Terrazzo: The Forgotten Flooring Material is Back, and Better than Ever

Terrazzo: The Forgotten Flooring Material is Back, and Better than Ever

Nancy Mitchell
Jun 23, 2017
(Image credit: Divisare)

The wheel of design is always turning, and at no time is this more delightful than when something you remember from your childhood as being particularly dowdy is suddenly the height of chic. My mother's sandals and culottes are suddenly for sale at Urban Outfitters, and similarly, the floors of my parents' house are the hottest new thing in design. Ladies and gentlemen, say hello to terrazzo.

You probably remember this stuff from the floors of a school or government building conceived sometime in the 70s. It's a very hard, stone-like material, with those telltale chips embedded in the matrix. Terrazzo actually has a very long history — examples have been found as far back as 9,000 B.C.

(Image credit: Divisare)

It's currently viewed as a bit of a luxury finish, but modern terrazzo was actually created as a budget-friendly, DIY material.

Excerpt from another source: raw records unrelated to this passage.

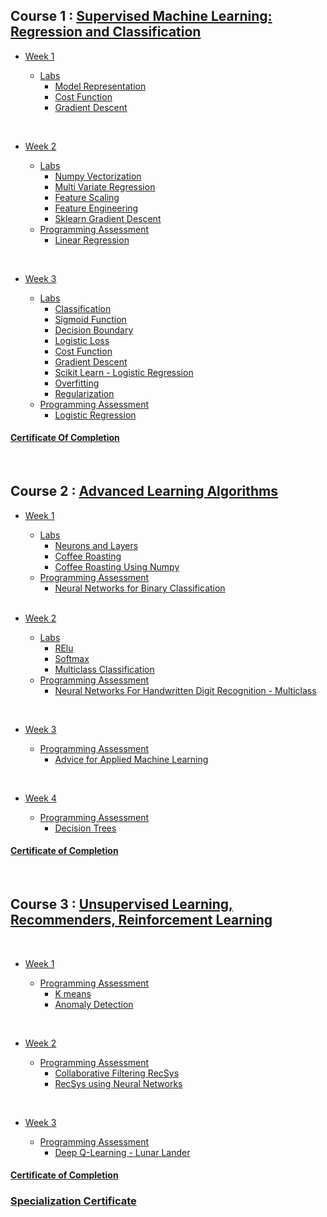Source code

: 
## Course 1 : [Supervised Machine Learning: Regression and Classification ](https://github.com/Abdullaheiiiid/Machine-Learning-Specialization/tree/master/Labs%20and%20assignments/Course%201)

- [Week 1](https://github.com/Abdullaheiiiid/Machine-Learning-Specialization/tree/master/Labs%20and%20assignments/Course%201/Week%201)

  - [Labs]()
    - [Model Representation](https://github.com/Abdullaheiiiid/Machine-Learning-Specialization/tree/master/Labs%20and%20assignments/Course%201/Week%201/Lab%201%20(Model%20Representation))
    - [Cost Function](https://github.com/Abdullaheiiiid/Machine-Learning-Specialization/tree/master/Labs%20and%20assignments/Course%201/Week%201/Lab%202%20(Cost%20Function))
    - [Gradient Descent](https://github.com/Abdullaheiiiid/Machine-Learning-Specialization/tree/master/Labs%20and%20assignments/Course%201/Week%201/Lab%203%20(Gradient%20Descent))

<br/>

- [Week 2](https://github.com/Abdullaheiiiid/Machine-Learning-Specialization/tree/master/Labs%20and%20assignments/Course%201/Week%202) 

    - [Labs]()
      - [Numpy Vectorization](https://github.com/Abdullaheiiiid/Machine-Learning-Specialization/tree/master/Labs%20and%20assignments/Course%201/Week%202/Lab%201%20(Numpy%20Vectorization))
      - [Multi Variate Regression](https://github.com/Abdullaheiiiid/Machine-Learning-Specialization/tree/master/Labs%20and%20assignments/Course%201/Week%202/Lab%202%20(Multi%20Variate%20Regression))
      - [Feature Scaling](https://github.com/Abdullaheiiiid/Machine-Learning-Specialization/tree/master/Labs%20and%20assignments/Course%201/Week%202/Lab%203%20(Feature%20Scaling))
      - [Feature Engineering](https://github.com/Abdullaheiiiid/Machine-Learning-Specialization/tree/master/Labs%20and%20assignments/Course%201/Week%202/Lab%204%20(Feature%20Engineering))
      - [Sklearn Gradient Descent](https://github.com/Abdullaheiiiid/Machine-Learning-Specialization/tree/master/Labs%20and%20assignments/Course%201/Week%202/Lab%205%20(Sklearn%20Gradient%20Descent))
    - [Programming Assessment]()
      - [Linear Regression](https://github.com/Abdullaheiiiid/Machine-Learning-Specialization/tree/master/Labs%20and%20assignments/Course%201/Week%202/Assessment%201%20(Linear%20Regression))

<br/>

- [Week 3](https://github.com/Abdullaheiiiid/Machine-Learning-Specialization/tree/master/Labs%20and%20assignments/Course%201/Week%203)

    - [Labs]()
        - [Classification](https://github.com/Abdullaheiiiid/Machine-Learning-Specialization/tree/master/Labs%20and%20assignments/Course%201/Week%203/Lab%201%20(Classification))
        - [Sigmoid Function](https://github.com/Abdullaheiiiid/Machine-Learning-Specialization/tree/master/Labs%20and%20assignments/Course%201/Week%203/Lab%202%20(Sigmoid%20Function))
        - [Decision Boundary](https://github.com/Abdullaheiiiid/Machine-Learning-Specialization/tree/master/Labs%20and%20assignments/Course%201/Week%203/Lab%203%20(Decision%20Boundary))
        - [Logistic Loss](https://github.com/Abdullaheiiiid/Machine-Learning-Specialization/tree/master/Labs%20and%20assignments/Course%201/Week%203/Lab%204%20(Logistic%20Loss))
        - [Cost Function](https://github.com/Abdullaheiiiid/Machine-Learning-Specialization/tree/master/Labs%20and%20assignments/Course%201/Week%203/Lab%205%20(Cost%20Function))
        - [Gradient Descent](https://github.com/Abdullaheiiiid/Machine-Learning-Specialization/tree/master/Labs%20and%20assignments/Course%201/Week%203/Lab%206%20(Gradient%20Descent))
        - [Scikit Learn - Logistic Regression](https://github.com/Abdullaheiiiid/Machine-Learning-Specialization/tree/master/Labs%20and%20assignments/Course%201/Week%203/Lab%207%20(Scikit%20Learn%20-%20Logistic%20Regression))
        - [Overfitting](https://github.com/Abdullaheiiiid/Machine-Learning-Specialization/tree/master/Labs%20and%20assignments/Course%201/Week%203/Lab%208%20(Overfitting))
        - [Regularization](https://github.com/Abdullaheiiiid/Machine-Learning-Specialization/tree/master/Labs%20and%20assignments/Course%201/Week%203/Lab%209%20(Regularization))
    - [Programming Assessment]()
      - [Logistic Regression](https://github.com/Abdullaheiiiid/Machine-Learning-Specialization/tree/master/Labs%20and%20assignments/Course%201/Week%203/Assessment%201%20(Logistic%20Regression))

#### [Certificate Of Completion](https://coursera.org/share/c535e846fabfd19b88d7454f592e32df)

<br/>

## Course 2 : [Advanced Learning Algorithms](https://github.com/Abdullaheiiiid/Machine-Learning-Specialization/tree/master/Labs%20and%20assignments/Course%202)

- [Week 1]()

    - [Labs]()
      - [Neurons and Layers]()
      - [Coffee Roasting]()
      - [Coffee Roasting Using Numpy]()
    - [Programming Assessment]()
      - [Neural Networks for Binary Classification]()
  

  <br/>

- [Week 2]()

    - [Labs]()
        - [RElu]()
        - [Softmax]()
        - [Multiclass Classification]()
    - [Programming Assessment]()
      - [Neural Networks For Handwritten Digit Recognition - Multiclass]()
    

<br/>

- [Week 3]()

    - [Programming Assessment]()
        - [Advice for Applied Machine Learning]()

<br/>


- [Week 4]()

    - [Programming Assessment]()
        - [Decision Trees]()

#### [Certificate of Completion](https://coursera.org/share/b1d99eceac61027b89670f8c2588181c)        

<br/>

## Course 3 : [Unsupervised Learning, Recommenders, Reinforcement Learning](https://www.coursera.org/learn/unsupervised-learning-recommenders-reinforcement-learning?specialization=machine-learning-introduction)

<br/>

- [Week 1](https://github.com/greyhatguy007/Machine-Learning-Specialization-Coursera/tree/main/C3%20-%20Unsupervised%20Learning%2C%20Recommenders%2C%20Reinforcement%20Learning/week1)

    - [Programming Assessment](https://github.com/greyhatguy007/Machine-Learning-Specialization-Coursera/tree/main/C3%20-%20Unsupervised%20Learning%2C%20Recommenders%2C%20Reinforcement%20Learning/week1/C3W1A)
        - [K means](https://github.com/greyhatguy007/Machine-Learning-Specialization-Coursera/blob/main/C3%20-%20Unsupervised%20Learning%2C%20Recommenders%2C%20Reinforcement%20Learning/week1/C3W1A/C3W1A1/C3_W1_KMeans_Assignment.ipynb)
        - [Anomaly Detection](https://github.com/greyhatguy007/Machine-Learning-Specialization-Coursera/blob/main/C3%20-%20Unsupervised%20Learning%2C%20Recommenders%2C%20Reinforcement%20Learning/week1/C3W1A/C3W1A2/C3_W1_Anomaly_Detection.ipynb)

<br/>

- [Week 2](https://github.com/greyhatguy007/Machine-Learning-Specialization-Coursera/tree/main/C3%20-%20Unsupervised%20Learning%2C%20Recommenders%2C%20Reinforcement%20Learning/week2)

    - [Programming Assessment](https://github.com/greyhatguy007/Machine-Learning-Specialization-Coursera/tree/main/C3%20-%20Unsupervised%20Learning%2C%20Recommenders%2C%20Reinforcement%20Learning/week2/C3W2)
        - [Collaborative Filtering RecSys](https://github.com/greyhatguy007/Machine-Learning-Specialization-Coursera/blob/main/C3%20-%20Unsupervised%20Learning%2C%20Recommenders%2C%20Reinforcement%20Learning/week2/C3W2/C3W2A1/C3_W2_Collaborative_RecSys_Assignment.ipynb)
        - [RecSys using Neural Networks](https://github.com/greyhatguy007/Machine-Learning-Specialization-Coursera/blob/main/C3%20-%20Unsupervised%20Learning%2C%20Recommenders%2C%20Reinforcement%20Learning/week2/C3W2/C3W2A2/C3_W2_RecSysNN_Assignment.ipynb)

<br/>

- [Week 3](https://github.com/greyhatguy007/Machine-Learning-Specialization-Coursera/tree/main/C3%20-%20Unsupervised%20Learning%2C%20Recommenders%2C%20Reinforcement%20Learning/week3)

    - [Programming Assessment](https://github.com/greyhatguy007/Machine-Learning-Specialization-Coursera/tree/main/C3%20-%20Unsupervised%20Learning%2C%20Recommenders%2C%20Reinforcement%20Learning/week3/C3W3A1)
        - [Deep Q-Learning - Lunar Lander](https://github.com/greyhatguy007/Machine-Learning-Specialization-Coursera/blob/main/C3%20-%20Unsupervised%20Learning%2C%20Recommenders%2C%20Reinforcement%20Learning/week3/C3W3A1/C3_W3_A1_Assignment.ipynb)
#### [Certificate of Completion](https://coursera.org/share/6f2edd8e2b5a6d550d6befbeee903840)


### [Specialization Certificate](https://coursera.org/share/6c29e4ab3182523b43fabe19dccfbaca)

Venetian construction workers, looking for a low-cost way to surface the terraces surrounding their homes, set broken bits of marble into clay, and then ground down the resulting surface with stones until it was smooth. The name they gave this finish — terrazzo — is also the Italian word for terrace.

(Image credit: Obumex)

These days terrazzo is made with chips of marble, quartz, granite, or even glass set into a matrix of concrete or epoxy resin. The chips can actually be quite large, and the matrix and the aggregate can be almost any color you can imagine, which makes for a myriad of design possibilities.

(Image credit: Modern Times)

Here's a detail of a coffee table with a terrazzo top inlaid with marble, quartz, and granite. In this case, the pieces of stone laid into the concrete are quite large, producing a patchwork effect. Image from Modern Times.